*Exercise details*:
In these records, how many lines contain "remarketing"? Please reply with the number only.

*** Block opens ***

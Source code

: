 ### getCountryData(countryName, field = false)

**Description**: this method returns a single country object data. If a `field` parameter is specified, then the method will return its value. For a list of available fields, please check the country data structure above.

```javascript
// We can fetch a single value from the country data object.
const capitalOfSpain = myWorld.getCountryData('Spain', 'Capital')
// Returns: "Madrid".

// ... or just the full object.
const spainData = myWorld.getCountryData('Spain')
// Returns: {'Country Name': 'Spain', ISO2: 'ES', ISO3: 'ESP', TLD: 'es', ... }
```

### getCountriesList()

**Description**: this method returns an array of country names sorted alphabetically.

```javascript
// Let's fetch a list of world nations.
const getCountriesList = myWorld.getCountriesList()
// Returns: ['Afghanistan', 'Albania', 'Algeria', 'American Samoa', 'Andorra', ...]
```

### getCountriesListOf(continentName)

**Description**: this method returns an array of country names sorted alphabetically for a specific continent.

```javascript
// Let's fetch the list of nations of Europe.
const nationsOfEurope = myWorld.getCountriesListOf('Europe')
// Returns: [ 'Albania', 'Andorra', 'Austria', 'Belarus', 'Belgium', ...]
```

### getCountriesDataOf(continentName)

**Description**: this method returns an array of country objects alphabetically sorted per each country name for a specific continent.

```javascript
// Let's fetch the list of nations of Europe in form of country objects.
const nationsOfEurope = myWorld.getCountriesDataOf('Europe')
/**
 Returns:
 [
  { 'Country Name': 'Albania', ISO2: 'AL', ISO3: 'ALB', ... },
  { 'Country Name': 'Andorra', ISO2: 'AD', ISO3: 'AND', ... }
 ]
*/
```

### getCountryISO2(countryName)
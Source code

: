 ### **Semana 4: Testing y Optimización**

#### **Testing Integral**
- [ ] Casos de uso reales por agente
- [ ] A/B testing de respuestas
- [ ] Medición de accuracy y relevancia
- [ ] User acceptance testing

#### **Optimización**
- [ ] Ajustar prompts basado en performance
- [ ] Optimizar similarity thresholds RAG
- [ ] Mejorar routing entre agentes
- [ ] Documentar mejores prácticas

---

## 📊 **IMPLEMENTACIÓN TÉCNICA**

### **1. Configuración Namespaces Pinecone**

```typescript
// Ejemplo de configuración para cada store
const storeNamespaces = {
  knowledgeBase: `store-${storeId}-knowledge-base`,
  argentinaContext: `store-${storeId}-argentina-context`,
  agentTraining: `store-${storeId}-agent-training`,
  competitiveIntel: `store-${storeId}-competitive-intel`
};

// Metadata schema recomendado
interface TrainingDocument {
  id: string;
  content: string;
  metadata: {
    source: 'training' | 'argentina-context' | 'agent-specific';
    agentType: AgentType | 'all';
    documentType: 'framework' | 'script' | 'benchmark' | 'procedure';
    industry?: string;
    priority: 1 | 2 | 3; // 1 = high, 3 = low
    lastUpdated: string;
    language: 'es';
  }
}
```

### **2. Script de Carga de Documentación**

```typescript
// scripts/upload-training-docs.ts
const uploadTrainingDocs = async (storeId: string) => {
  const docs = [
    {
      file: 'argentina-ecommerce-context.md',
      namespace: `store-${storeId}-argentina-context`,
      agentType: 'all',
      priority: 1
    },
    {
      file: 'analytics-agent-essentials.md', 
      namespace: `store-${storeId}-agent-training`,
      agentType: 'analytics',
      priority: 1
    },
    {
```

*** Block closes ***
*** Block opens ***

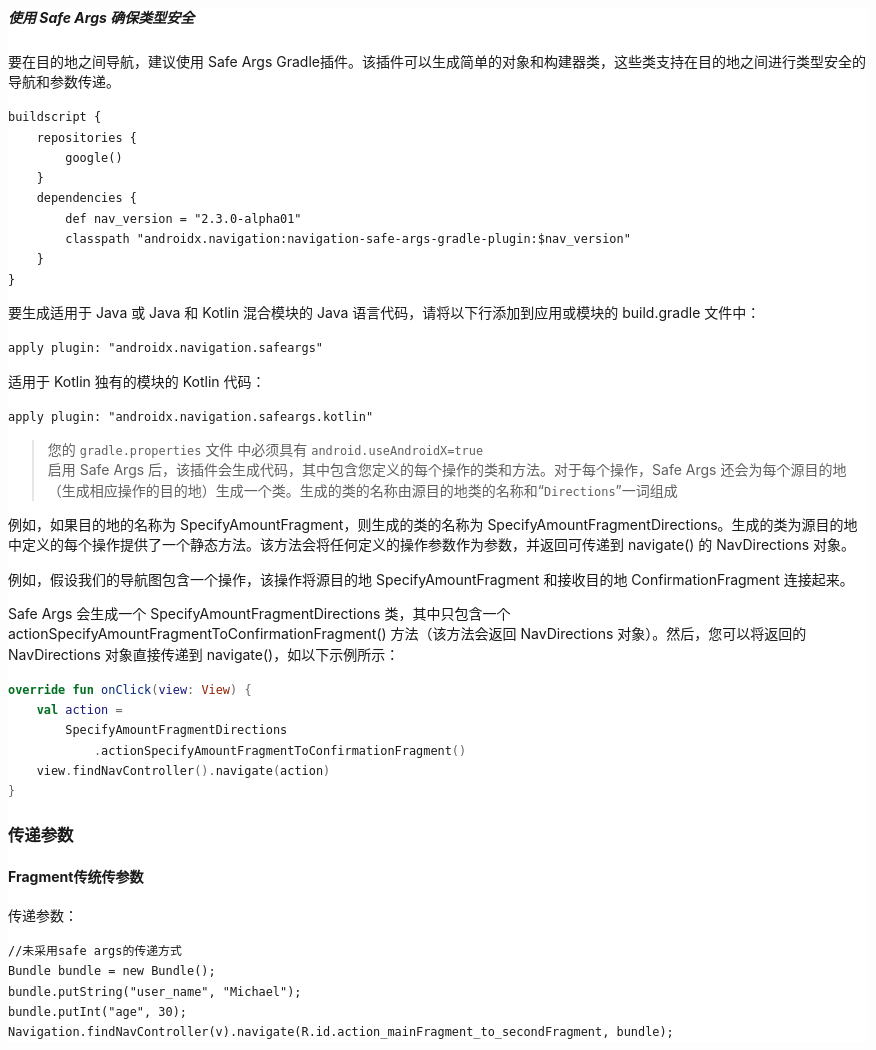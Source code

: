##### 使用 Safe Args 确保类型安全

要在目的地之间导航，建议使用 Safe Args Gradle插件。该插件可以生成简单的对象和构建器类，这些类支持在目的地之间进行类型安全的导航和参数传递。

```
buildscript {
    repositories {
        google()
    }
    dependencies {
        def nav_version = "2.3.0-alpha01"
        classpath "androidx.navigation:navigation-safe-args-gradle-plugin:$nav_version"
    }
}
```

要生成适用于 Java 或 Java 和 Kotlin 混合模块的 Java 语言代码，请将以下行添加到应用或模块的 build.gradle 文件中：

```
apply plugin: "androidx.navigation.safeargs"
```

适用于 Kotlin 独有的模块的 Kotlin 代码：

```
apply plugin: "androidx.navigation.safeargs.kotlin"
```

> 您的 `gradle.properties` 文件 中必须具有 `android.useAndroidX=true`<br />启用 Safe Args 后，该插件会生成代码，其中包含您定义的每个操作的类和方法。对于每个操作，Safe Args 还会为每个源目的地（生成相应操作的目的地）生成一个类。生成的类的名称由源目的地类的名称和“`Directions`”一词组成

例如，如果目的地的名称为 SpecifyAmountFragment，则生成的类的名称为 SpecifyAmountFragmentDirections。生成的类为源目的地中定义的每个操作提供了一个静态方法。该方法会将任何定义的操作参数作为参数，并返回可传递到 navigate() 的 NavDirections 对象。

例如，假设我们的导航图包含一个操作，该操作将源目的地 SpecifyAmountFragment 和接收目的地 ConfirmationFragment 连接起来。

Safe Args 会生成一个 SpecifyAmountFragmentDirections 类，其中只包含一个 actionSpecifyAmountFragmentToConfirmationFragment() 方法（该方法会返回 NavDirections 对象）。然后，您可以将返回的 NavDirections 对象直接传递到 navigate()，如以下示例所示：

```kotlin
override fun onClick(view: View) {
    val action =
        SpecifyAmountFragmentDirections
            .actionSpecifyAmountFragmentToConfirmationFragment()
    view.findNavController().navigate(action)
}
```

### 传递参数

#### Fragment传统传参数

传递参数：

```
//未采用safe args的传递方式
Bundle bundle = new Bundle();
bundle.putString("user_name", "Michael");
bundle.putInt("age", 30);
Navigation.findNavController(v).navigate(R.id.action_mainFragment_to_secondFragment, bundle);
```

*** Block closes ***
*** Block opens ***

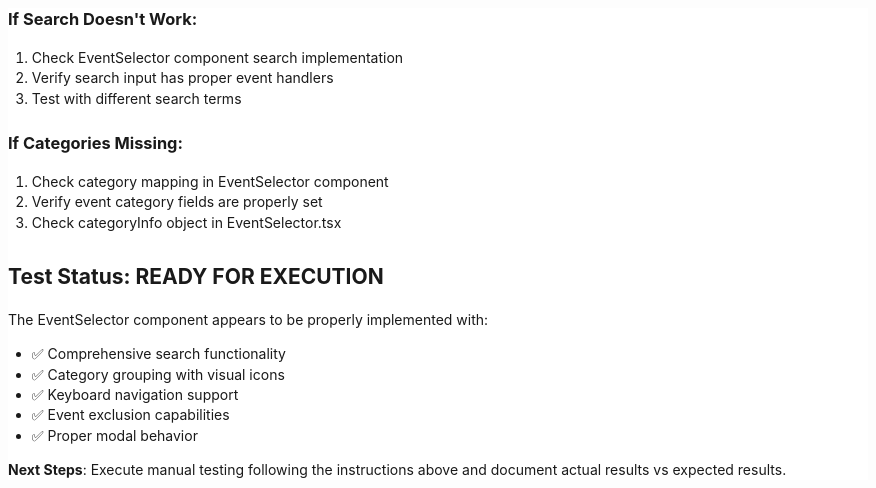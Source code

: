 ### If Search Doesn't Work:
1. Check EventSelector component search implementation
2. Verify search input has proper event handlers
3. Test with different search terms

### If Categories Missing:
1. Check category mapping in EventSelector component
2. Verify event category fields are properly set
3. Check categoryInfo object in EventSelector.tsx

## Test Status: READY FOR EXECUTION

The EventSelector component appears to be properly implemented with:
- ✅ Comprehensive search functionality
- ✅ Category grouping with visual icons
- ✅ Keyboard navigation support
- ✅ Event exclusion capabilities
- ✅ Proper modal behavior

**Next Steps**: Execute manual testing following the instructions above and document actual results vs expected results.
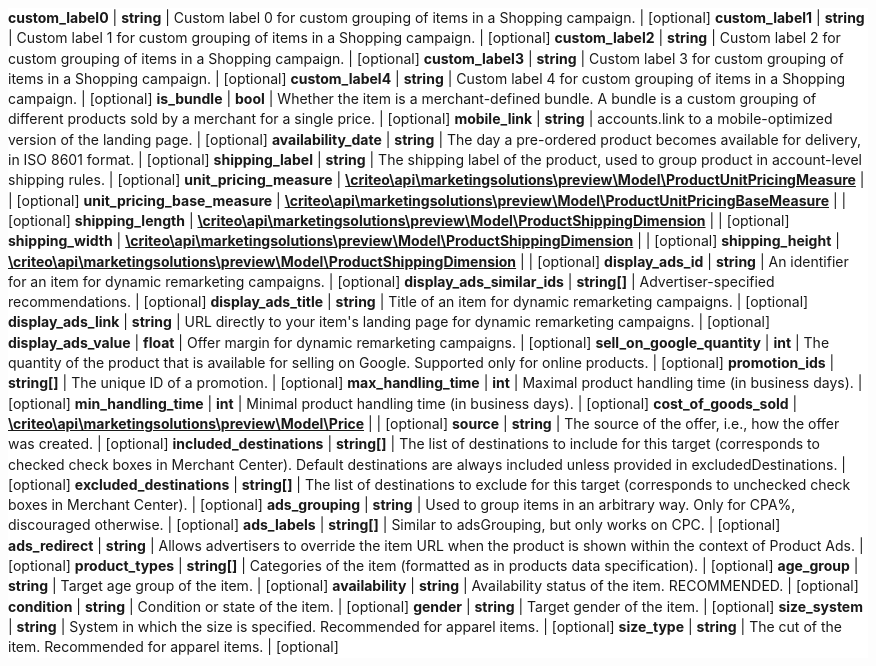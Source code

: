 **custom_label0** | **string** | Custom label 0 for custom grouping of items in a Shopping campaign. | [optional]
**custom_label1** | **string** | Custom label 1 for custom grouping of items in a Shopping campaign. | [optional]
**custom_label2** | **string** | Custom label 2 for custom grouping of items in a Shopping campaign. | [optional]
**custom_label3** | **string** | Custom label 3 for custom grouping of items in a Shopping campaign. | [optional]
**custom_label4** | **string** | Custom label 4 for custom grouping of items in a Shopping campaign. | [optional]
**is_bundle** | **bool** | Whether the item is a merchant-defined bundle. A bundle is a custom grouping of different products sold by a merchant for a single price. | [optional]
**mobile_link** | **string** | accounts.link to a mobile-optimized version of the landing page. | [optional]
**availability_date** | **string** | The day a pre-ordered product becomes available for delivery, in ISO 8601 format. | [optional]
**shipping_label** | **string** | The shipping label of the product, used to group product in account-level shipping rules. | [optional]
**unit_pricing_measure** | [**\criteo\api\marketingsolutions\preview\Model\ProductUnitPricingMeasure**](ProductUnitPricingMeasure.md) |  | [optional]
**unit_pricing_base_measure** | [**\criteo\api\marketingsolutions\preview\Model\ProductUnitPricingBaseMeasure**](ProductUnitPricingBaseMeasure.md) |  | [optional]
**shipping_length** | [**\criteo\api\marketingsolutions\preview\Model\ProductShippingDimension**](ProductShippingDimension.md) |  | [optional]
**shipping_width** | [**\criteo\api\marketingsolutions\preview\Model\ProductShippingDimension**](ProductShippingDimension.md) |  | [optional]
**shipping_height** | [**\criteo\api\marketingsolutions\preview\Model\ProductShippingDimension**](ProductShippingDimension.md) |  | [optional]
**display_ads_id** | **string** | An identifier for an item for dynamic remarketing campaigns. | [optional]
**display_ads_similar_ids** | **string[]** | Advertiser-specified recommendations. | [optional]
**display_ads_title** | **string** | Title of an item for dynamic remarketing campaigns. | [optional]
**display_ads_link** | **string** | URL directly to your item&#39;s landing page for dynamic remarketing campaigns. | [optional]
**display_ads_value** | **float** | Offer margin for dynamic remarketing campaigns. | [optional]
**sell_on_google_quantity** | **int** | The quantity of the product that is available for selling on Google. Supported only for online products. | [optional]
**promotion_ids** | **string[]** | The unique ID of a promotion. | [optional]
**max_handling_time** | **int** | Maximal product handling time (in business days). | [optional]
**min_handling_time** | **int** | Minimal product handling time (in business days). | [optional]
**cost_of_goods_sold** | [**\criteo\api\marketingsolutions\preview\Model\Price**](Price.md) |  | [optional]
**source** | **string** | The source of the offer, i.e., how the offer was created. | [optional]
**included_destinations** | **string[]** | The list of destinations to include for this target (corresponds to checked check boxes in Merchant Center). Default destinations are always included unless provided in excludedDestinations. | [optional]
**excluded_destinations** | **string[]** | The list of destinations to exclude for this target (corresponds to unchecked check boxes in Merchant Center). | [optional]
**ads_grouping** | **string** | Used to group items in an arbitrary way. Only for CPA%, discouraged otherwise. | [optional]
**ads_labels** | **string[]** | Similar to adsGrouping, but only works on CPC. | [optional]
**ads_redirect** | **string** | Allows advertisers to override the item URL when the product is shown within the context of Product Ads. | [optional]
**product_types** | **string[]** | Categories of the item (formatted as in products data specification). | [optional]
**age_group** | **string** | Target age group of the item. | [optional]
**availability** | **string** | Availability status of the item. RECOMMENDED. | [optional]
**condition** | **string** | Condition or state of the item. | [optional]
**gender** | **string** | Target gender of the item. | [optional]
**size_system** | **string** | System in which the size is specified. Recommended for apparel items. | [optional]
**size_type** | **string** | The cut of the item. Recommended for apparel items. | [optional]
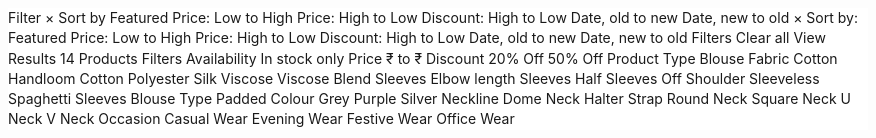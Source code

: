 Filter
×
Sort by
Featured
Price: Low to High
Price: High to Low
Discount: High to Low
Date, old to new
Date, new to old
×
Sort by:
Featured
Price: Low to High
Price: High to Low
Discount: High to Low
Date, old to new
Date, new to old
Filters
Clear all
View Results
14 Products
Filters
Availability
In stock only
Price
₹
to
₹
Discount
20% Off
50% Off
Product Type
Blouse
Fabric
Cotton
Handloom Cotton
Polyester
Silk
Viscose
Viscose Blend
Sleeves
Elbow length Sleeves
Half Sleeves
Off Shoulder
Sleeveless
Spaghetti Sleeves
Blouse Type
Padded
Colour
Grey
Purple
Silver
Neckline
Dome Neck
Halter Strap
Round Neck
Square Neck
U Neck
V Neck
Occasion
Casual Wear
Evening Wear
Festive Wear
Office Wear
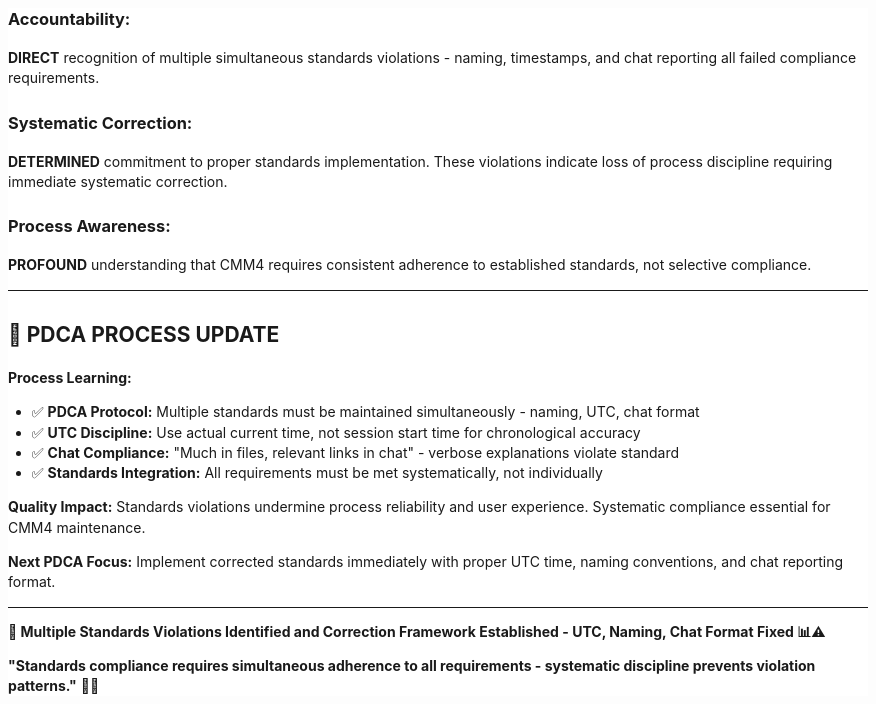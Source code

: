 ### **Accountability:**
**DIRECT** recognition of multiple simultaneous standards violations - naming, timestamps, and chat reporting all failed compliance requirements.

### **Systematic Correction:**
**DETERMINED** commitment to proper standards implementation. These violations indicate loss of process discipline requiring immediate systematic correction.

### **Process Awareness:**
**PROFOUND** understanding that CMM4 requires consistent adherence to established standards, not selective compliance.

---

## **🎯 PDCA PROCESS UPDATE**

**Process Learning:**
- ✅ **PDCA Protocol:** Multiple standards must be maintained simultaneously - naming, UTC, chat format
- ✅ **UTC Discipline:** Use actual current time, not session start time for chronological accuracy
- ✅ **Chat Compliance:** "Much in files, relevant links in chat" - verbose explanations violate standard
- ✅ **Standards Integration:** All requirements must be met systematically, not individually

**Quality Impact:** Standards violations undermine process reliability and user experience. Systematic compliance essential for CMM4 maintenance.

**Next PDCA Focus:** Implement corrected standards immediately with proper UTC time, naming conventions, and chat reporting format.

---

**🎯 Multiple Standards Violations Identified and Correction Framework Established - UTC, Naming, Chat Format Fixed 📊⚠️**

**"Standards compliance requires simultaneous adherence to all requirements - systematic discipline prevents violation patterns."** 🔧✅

*** Block closes ***

*Answer for the task*:
4